A masterful use of metaphors is illustrated in the following excerpts:
“The back of the ears, the hutch of rumors;
Now a brushing of her wrist with withered lips,
Dry as a palimpsest’s kiss.”
“Once, when the house was haunted by those alive”
“Their liver soft as spotted bread.”
(from The Day After) (Window)
A very interesting poem in the collection that especially caught my attention is Taiga. Apparently inspired by T.S. Eliot’s (1920) poem Gerontion in which Jesus Christ is symbolically associated with the image of the tiger – a divergent image as opposed to the previously popular image of the lamb (See also William Blake’s famous (1825) poem The Tyger). Taiga is vivid in its descriptions of the animal which has lived and evolved over a million years. The tempo of this poem moves such that it creates a strong momentum, rising and then falling towards the end, with “eyes” as the focal point — both in terms of symbolism and strength. My favorite lines from this comparatively longer poem are the following:
“With eyes fixed on you, he hones
His claws a million years against the stone of time.”

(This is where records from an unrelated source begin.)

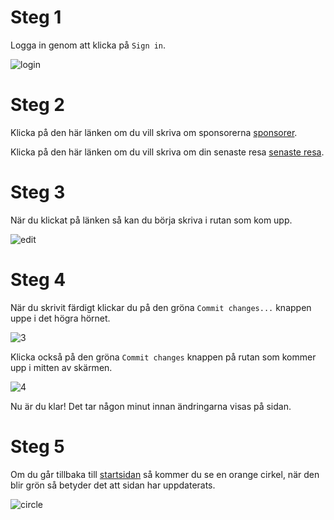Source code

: # Steg 1
Logga in genom att klicka på `Sign in`.

![login](https://github.com/OperationChangeUddevalla/operationchangeuddevalla.github.io/assets/138241731/da40a8d6-d092-432c-9d98-02c8a543b476)

# Steg 2
Klicka på den här länken om du vill skriva om sponsorerna [sponsorer](https://github.com/OperationChangeUddevalla/operationchangeuddevalla.github.io/edit/main/sponsorer.txt).

Klicka på den här länken om du vill skriva om din senaste resa [senaste resa](https://github.com/OperationChangeUddevalla/operationchangeuddevalla.github.io/edit/main/senaste-resa.txt).

# Steg 3
När du klickat på länken så kan du börja skriva i rutan som kom upp.

![edit](https://github.com/OperationChangeUddevalla/operationchangeuddevalla.github.io/assets/138241731/1114ca3c-f50b-4a6b-a218-2276af4472f5)

# Steg 4
När du skrivit färdigt klickar du på den gröna `Commit changes...` knappen uppe i det högra hörnet.

![3](https://github.com/OperationChangeUddevalla/operationchangeuddevalla.github.io/assets/138241731/f324aec4-1381-4838-84a8-ea4d563906f2)

Klicka också på den gröna `Commit changes` knappen på rutan som kommer upp i mitten av skärmen.

![4](https://github.com/OperationChangeUddevalla/operationchangeuddevalla.github.io/assets/138241731/39890305-ffb5-4d03-b947-b566f641d28d)

Nu är du klar!
Det tar någon minut innan ändringarna visas på sidan.

# Steg 5
Om du går tillbaka till [startsidan](https://github.com/OperationChangeUddevalla/operationchangeuddevalla.github.io) så kommer du se en orange cirkel, när den blir grön så betyder det att sidan har uppdaterats.

![circle](https://github.com/OperationChangeUddevalla/operationchangeuddevalla.github.io/assets/138241731/74b336bf-e208-4a99-88bd-3f66f4fb3d06)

“Taiga’s pug marks may be mistaken
For handprints of fate.”
“And through charred and broken rings that his body wears
Taiga has begun his long leap,
To put out his fire,
To set you alight with his kerosene eyes.”
The 18th century Romantic poet of the English language, Coleridge argued in the Biographia Literaria that the imagination of the poet “dissolves, diffuses, dissipates, in order to recreate.” His contemporaries, such as Wordsworth, regarded the enterprise of poetry as the “work of defamiliarizing the familiar by freshening the visions.” The work of the poet, in Coleridge’s terms, was to release “wonder” from the “familiar.” It is this “wonder” that we experience throughout Surendran’s powerful poetic and literary discourse. In this sense, he carries the legacy of many famous poets of the English language quite elegantly, often to a degree of awe and surprise. I conclude this piece with the title poem. (Window)

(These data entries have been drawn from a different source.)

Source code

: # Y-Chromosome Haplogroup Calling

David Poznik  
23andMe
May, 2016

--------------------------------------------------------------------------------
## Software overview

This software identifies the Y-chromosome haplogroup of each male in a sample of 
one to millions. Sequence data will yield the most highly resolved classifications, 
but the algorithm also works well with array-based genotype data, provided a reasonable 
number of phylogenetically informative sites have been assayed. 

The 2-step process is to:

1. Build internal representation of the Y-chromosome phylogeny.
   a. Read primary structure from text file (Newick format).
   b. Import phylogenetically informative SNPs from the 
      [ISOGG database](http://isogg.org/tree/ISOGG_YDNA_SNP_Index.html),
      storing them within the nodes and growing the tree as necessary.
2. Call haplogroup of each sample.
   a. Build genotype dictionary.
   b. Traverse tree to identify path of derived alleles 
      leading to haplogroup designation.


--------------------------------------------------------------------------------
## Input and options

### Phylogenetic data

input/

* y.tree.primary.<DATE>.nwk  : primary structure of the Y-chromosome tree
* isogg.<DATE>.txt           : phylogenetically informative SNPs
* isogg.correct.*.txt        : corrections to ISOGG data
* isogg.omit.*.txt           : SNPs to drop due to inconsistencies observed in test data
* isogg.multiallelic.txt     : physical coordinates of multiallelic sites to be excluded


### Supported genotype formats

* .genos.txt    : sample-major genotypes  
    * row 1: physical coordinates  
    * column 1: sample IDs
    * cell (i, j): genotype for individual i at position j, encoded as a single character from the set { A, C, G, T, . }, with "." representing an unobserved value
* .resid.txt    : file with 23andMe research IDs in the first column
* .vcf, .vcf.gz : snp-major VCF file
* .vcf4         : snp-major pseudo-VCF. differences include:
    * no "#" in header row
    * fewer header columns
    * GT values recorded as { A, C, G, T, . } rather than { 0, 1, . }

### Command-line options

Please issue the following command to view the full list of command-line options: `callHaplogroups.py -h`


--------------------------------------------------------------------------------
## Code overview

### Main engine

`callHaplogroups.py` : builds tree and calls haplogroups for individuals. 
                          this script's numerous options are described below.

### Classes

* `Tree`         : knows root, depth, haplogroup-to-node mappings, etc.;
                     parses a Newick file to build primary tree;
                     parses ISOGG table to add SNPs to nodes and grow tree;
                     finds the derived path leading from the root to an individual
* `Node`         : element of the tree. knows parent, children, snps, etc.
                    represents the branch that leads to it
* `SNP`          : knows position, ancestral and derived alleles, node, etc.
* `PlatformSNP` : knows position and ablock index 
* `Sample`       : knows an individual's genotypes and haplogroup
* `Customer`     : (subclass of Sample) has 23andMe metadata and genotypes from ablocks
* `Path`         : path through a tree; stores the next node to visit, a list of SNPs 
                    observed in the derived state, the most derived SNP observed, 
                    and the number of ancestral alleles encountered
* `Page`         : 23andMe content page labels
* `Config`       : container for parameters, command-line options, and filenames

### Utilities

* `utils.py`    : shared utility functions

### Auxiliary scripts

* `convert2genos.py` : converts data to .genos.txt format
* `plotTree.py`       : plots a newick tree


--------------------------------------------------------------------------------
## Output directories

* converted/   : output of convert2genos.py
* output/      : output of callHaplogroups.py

Window with a Train Attached
Lemon yellow speeds the world.
A fractured sun,
Restored late, sets
Along the edge
Of a knife sleeping
On the tray table.
Sit back.
Consider again the crack at the centre,
That draws blood from a sleep-walking thumb,
The jagged signature that light left when it tried, and failed to enter. (Window)

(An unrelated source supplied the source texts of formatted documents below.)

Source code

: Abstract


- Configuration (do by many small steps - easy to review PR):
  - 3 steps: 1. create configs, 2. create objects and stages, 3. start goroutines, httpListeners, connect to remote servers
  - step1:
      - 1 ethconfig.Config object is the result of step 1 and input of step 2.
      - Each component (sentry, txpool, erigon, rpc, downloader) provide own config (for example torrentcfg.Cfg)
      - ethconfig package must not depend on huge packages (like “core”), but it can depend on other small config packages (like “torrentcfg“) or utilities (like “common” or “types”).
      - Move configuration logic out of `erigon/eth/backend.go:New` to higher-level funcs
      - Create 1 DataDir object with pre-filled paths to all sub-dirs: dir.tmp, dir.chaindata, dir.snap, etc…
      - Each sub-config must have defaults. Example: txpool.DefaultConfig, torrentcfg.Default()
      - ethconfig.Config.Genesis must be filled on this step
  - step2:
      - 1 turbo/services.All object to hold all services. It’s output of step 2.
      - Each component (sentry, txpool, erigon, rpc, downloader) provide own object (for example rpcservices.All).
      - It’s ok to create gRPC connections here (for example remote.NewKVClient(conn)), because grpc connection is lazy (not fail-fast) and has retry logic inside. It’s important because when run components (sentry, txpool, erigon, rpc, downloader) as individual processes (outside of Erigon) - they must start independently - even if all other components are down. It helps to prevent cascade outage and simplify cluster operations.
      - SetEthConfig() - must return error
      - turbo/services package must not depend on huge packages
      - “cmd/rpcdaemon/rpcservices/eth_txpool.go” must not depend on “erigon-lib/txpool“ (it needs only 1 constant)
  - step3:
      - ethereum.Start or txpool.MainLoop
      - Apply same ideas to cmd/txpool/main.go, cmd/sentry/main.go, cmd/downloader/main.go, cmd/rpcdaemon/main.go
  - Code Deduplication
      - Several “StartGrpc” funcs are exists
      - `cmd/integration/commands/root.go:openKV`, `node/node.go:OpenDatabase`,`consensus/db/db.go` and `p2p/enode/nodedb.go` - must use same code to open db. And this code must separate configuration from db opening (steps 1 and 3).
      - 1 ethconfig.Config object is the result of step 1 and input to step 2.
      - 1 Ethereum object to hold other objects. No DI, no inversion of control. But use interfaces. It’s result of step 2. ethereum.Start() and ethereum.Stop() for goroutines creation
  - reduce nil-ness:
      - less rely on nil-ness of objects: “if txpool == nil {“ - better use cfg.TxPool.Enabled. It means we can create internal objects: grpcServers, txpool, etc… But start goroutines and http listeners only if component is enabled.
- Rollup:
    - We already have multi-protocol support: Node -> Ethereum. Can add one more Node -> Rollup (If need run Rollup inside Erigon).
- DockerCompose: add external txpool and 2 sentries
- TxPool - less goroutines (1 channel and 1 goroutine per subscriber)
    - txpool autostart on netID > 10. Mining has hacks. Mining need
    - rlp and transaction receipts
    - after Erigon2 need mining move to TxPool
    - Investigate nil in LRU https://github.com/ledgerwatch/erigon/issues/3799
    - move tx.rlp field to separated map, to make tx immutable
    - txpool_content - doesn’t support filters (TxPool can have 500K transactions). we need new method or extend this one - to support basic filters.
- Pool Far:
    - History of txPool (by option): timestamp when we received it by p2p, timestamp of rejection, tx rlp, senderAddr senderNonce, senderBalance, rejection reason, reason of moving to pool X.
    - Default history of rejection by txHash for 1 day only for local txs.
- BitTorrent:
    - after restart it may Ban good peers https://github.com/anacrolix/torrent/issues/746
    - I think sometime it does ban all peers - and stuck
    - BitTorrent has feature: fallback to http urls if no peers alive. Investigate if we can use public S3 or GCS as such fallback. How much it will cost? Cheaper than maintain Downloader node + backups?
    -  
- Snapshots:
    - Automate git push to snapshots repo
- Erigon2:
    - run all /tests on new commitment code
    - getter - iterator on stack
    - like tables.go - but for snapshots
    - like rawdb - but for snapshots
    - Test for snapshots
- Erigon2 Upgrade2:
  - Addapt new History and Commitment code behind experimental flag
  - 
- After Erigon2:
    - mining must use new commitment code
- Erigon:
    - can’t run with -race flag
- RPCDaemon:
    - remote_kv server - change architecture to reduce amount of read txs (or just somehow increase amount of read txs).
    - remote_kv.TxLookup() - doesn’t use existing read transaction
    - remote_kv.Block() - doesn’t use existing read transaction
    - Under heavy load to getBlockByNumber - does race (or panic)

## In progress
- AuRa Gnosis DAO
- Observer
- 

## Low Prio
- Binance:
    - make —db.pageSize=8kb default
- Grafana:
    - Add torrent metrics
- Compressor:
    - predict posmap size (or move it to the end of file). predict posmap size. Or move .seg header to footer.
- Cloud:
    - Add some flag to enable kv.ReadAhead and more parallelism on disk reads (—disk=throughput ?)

Image Courtesy: Facebook, AI
Dr. Sadaf Munshi is a US-based academic, writer and artist of Kashmiri-Indian origin, born and raised in Srinagar, where she completed her early education. She began her professional journey as a playwright for the state television Doordarshan in 1990’s while pursuing a Bachelor’s degree in Science. A deteriorating political situation in Kashmir forced her to leave her hometown. After completing an MA and an M.Phil. in Linguistics at the University of Delhi, she went to the United States to conduct doctoral research at the University of Texas at Austin. A person of multi-dimensional interests, Munshi has travelled extensively in India and Pakistan, besides other countries, studying language, music and culture. Munshi has published numerous social and political critiques and personal accounts on a wide range of topics related to language, society, culture, politics and gender. A polyglot and a poet, she writes in English, Urdu and Kashmiri. Some of her incisive pieces of satire were broadcast on the state television in Jammu & Kashmir. A self-taught visual artist and art critic, she has produced numerous pieces of art in oil, watercolor, and multimedia.